When I’m working on my computer, she’ll bang on the door to my studio saying, “mum, mum,” until I open the door. She then runs past me, climbs into my chair, grabs the Apple pencil and—so excited by then she’s practically panting”—points to the iPad shouting, “draw, draw!” until I set her up with a blank document in Procreate.
If we’re outside, she runs full-speed to the front porch shouting, “chalk! chalk!” and then becomes engrossed in decorating the driveway with bright colors.
As you can imagine, I am delighted by all of this.
I’ll be real—I have a hard time balancing art, work, and parenting. I feel this deep, visceral need to be around Butterbean. But I also know, intellectually, that it’s important for parents to continue to have passions, interests, and time away from their children. For me and her.
And you know… there’s also that money thing, too.
Becoming a mom has changed me in many ways. I think about it a lot, but I haven’t been able to formulate it all into cohesive thoughts and words yet.
But the one thing I know for sure, is that Butterbean reminds me every day to just enjoy things.
She reminds me to look up at the planes flying in the sky, look down at rocks glittering in the driveway, get dirty and sandy in the sandbox, and stop everything to listen to the birds signing in the trees. She is so aware of everything.
And she is always in the present moment. She is overjoyed when eating a box of raisins and thrilled when coloring with cheap, broken crayons on a piece of cardboard.
I am, career-wise, in the midst of making one big, final push to try to make this all work. Some days, I get so overwhelmed with the pressure and the hustle and the feeling that I’m always at the bottom of a very steep hill.
It’s so easy to get swept up in the chaos of what needs to be done—looming deadlines, endless streams of emails, infinite requests to respond to and problems to solve—that I begin to wonder… what’s the point of it all? Why am I doing this?
And somehow at that moment, as I’m on the cusp of quitting, Butterbean appears next to me, looking up at me with her big eyes full of hope, half-whispering “mum”, as she holds a crayon up in the air.
Experiencing drawing through the eyes of my child reminds me why I do any of this at all. I do it because I believe in the power of art. The importance of personal expression. The child-like joy that drawing brings to my life. And that maybe, just maybe, I can help other people rediscover that joy in their life too.

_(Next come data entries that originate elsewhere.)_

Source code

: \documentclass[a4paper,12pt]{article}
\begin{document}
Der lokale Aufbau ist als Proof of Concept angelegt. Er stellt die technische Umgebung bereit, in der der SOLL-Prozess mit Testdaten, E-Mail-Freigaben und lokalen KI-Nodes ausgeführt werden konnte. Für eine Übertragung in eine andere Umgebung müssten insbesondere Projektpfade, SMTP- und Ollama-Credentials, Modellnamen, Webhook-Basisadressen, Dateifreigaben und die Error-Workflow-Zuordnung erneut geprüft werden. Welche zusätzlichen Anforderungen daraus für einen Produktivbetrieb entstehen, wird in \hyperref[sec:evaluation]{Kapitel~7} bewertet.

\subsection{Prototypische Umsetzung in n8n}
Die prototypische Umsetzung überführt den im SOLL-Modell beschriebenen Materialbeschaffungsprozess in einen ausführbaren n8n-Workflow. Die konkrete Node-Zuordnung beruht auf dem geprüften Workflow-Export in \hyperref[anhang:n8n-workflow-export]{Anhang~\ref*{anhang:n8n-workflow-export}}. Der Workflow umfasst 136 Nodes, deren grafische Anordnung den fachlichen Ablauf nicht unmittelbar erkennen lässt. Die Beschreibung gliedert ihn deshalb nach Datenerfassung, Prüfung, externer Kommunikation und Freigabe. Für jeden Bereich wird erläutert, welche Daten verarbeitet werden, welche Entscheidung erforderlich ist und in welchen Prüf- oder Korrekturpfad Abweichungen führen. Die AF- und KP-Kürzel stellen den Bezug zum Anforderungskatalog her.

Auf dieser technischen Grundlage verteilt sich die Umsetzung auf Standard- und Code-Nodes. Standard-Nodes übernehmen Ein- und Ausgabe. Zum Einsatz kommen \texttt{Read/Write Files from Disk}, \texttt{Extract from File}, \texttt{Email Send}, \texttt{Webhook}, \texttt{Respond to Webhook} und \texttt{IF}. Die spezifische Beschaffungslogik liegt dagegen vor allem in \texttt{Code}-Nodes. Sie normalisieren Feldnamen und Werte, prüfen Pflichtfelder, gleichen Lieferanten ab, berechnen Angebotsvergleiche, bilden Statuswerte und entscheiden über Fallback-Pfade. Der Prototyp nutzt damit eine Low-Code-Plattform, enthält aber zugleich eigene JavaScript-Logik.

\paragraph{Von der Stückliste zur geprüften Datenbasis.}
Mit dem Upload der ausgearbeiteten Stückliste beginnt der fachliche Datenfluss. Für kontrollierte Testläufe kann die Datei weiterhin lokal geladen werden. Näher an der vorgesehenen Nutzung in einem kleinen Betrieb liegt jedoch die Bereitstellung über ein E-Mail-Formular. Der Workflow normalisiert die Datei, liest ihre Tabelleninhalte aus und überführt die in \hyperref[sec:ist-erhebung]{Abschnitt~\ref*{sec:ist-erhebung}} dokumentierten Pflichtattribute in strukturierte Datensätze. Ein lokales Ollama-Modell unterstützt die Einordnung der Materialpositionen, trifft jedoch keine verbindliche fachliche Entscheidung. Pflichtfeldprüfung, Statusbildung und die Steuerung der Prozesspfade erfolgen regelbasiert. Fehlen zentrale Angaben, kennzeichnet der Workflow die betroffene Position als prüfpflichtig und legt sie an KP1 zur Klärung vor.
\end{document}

Butterbean reminds me to pause and zoom out. To pull my head out of the future and come back to the present moment. To remember how truly lucky I am, right now.
I struggle with things, of course. We all do. There will always be more hills to climb.
But Butterbean reminds me, again and again, that life is good. That today is a beautiful day and we should enjoy it. And that, right now, it would be so lovely to just draw.